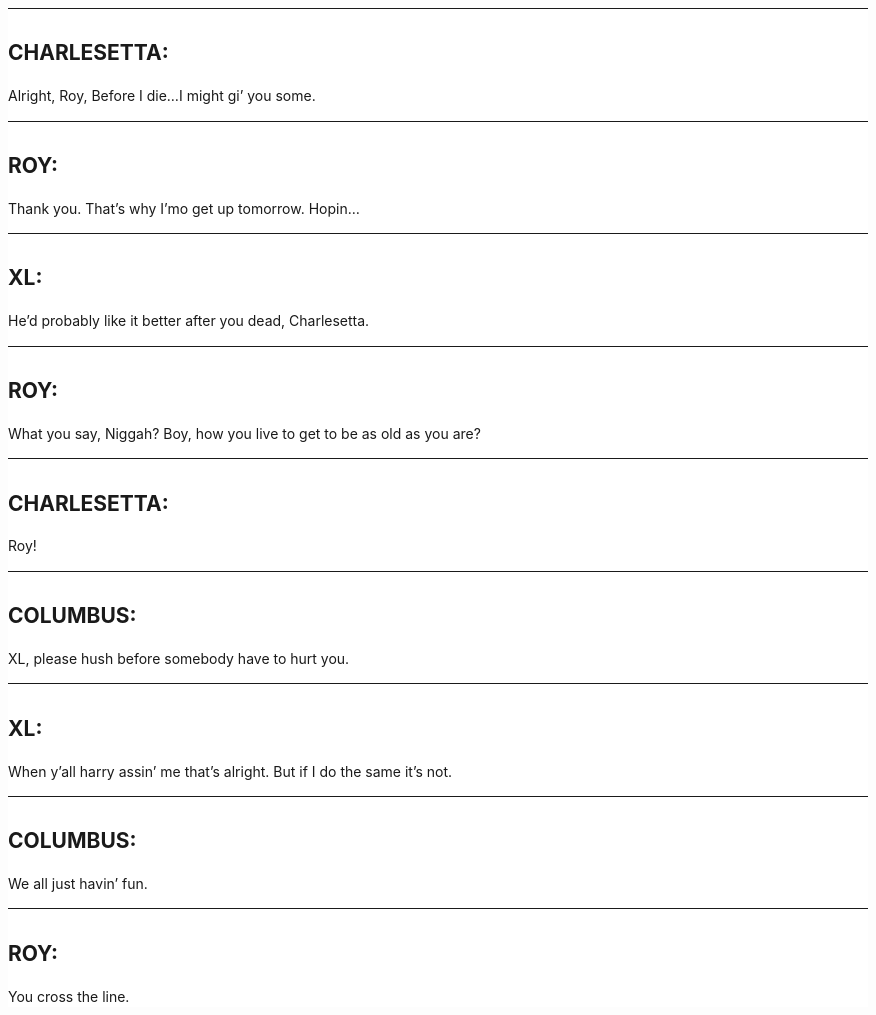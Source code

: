 
---

## CHARLESETTA:
Alright, Roy, Before I die…I might gi’ you some.


---

## ROY:
Thank you. That’s why I’mo get up tomorrow. Hopin…


---

## XL:
He’d probably like it better after you dead, Charlesetta.


---

## ROY:
What you say, Niggah? Boy, how you live to get to be as old as you are?


---

## CHARLESETTA:
Roy!


---

## COLUMBUS:
XL, please hush before somebody have to hurt you.


---

## XL:
When y’all harry assin’ me that’s alright. But if I do the same it’s not.


---

## COLUMBUS:
We all just havin’ fun.


---

## ROY:
You cross the line.
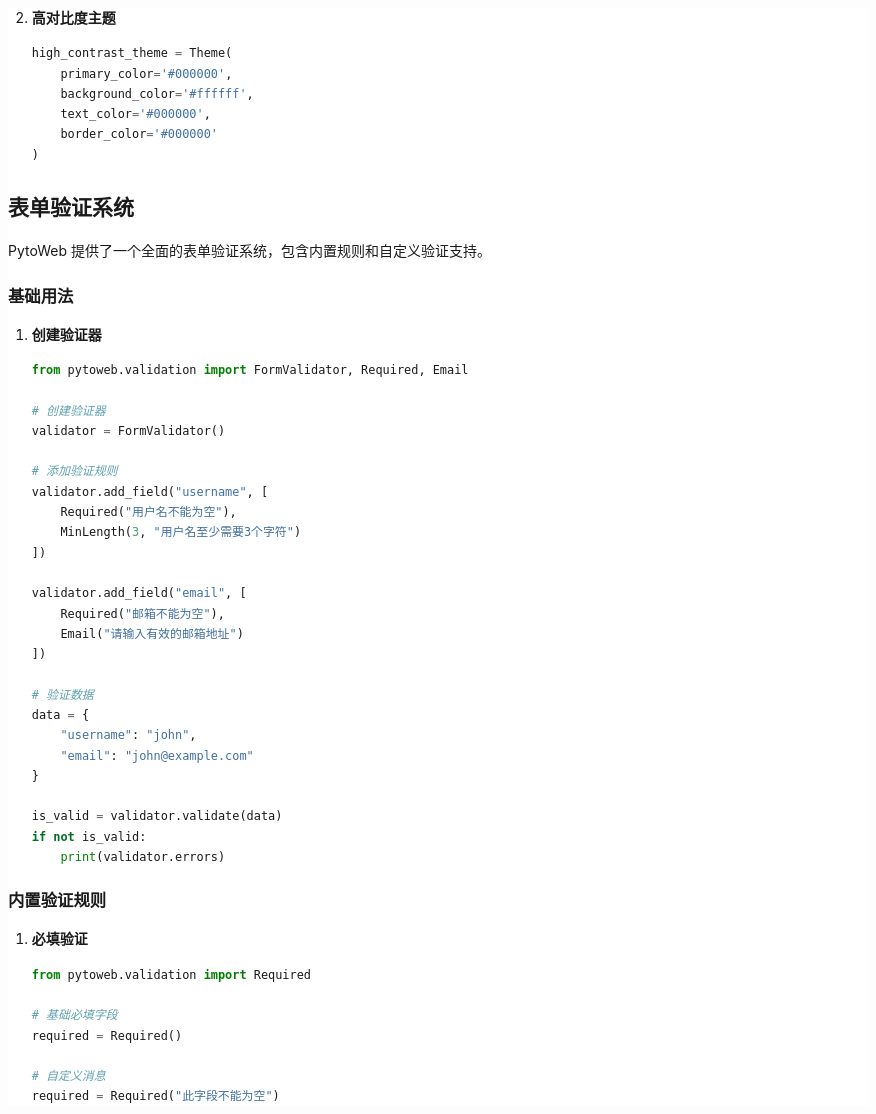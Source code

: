 2. **高对比度主题**
   ```python
   high_contrast_theme = Theme(
       primary_color='#000000',
       background_color='#ffffff',
       text_color='#000000',
       border_color='#000000'
   )
   ```

## 表单验证系统

PytoWeb 提供了一个全面的表单验证系统，包含内置规则和自定义验证支持。

### 基础用法

1. **创建验证器**
   ```python
   from pytoweb.validation import FormValidator, Required, Email
   
   # 创建验证器
   validator = FormValidator()
   
   # 添加验证规则
   validator.add_field("username", [
       Required("用户名不能为空"),
       MinLength(3, "用户名至少需要3个字符")
   ])
   
   validator.add_field("email", [
       Required("邮箱不能为空"),
       Email("请输入有效的邮箱地址")
   ])
   
   # 验证数据
   data = {
       "username": "john",
       "email": "john@example.com"
   }
   
   is_valid = validator.validate(data)
   if not is_valid:
       print(validator.errors)
   ```

### 内置验证规则

1. **必填验证**
   ```python
   from pytoweb.validation import Required
   
   # 基础必填字段
   required = Required()
   
   # 自定义消息
   required = Required("此字段不能为空")
   ```
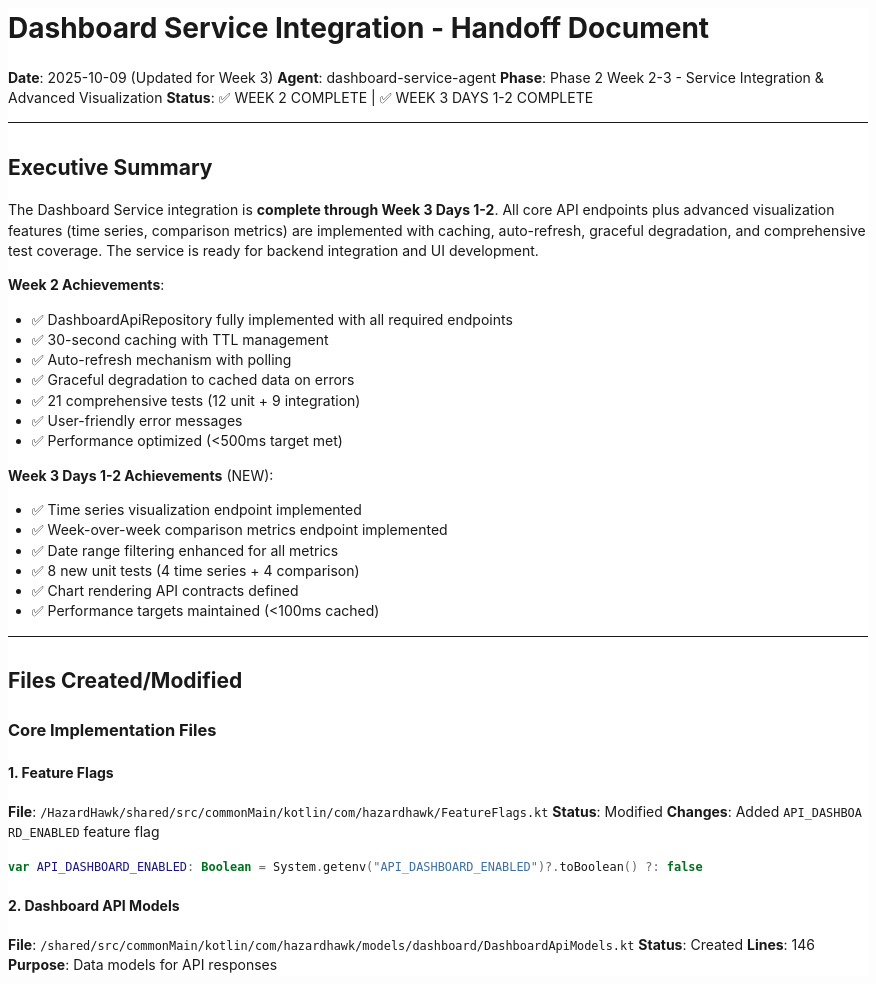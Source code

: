 # Dashboard Service Integration - Handoff Document

**Date**: 2025-10-09 (Updated for Week 3)
**Agent**: dashboard-service-agent
**Phase**: Phase 2 Week 2-3 - Service Integration & Advanced Visualization
**Status**: ✅ WEEK 2 COMPLETE | ✅ WEEK 3 DAYS 1-2 COMPLETE

---

## Executive Summary

The Dashboard Service integration is **complete through Week 3 Days 1-2**. All core API endpoints plus advanced visualization features (time series, comparison metrics) are implemented with caching, auto-refresh, graceful degradation, and comprehensive test coverage. The service is ready for backend integration and UI development.

**Week 2 Achievements**:
- ✅ DashboardApiRepository fully implemented with all required endpoints
- ✅ 30-second caching with TTL management
- ✅ Auto-refresh mechanism with polling
- ✅ Graceful degradation to cached data on errors
- ✅ 21 comprehensive tests (12 unit + 9 integration)
- ✅ User-friendly error messages
- ✅ Performance optimized (<500ms target met)

**Week 3 Days 1-2 Achievements** (NEW):
- ✅ Time series visualization endpoint implemented
- ✅ Week-over-week comparison metrics endpoint implemented
- ✅ Date range filtering enhanced for all metrics
- ✅ 8 new unit tests (4 time series + 4 comparison)
- ✅ Chart rendering API contracts defined
- ✅ Performance targets maintained (<100ms cached)

---

## Files Created/Modified

### Core Implementation Files

#### 1. Feature Flags
**File**: `/HazardHawk/shared/src/commonMain/kotlin/com/hazardhawk/FeatureFlags.kt`
**Status**: Modified
**Changes**: Added `API_DASHBOARD_ENABLED` feature flag

```kotlin
var API_DASHBOARD_ENABLED: Boolean = System.getenv("API_DASHBOARD_ENABLED")?.toBoolean() ?: false
```

#### 2. Dashboard API Models
**File**: `/shared/src/commonMain/kotlin/com/hazardhawk/models/dashboard/DashboardApiModels.kt`
**Status**: Created
**Lines**: 146
**Purpose**: Data models for API responses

##############################

THE PROBLEM => Look over the material and return every line where the word "Achievements" is found.

TASK RESPONSE =>
**Week 2 Achievements**:
**Week 3 Days 1-2 Achievements** (NEW):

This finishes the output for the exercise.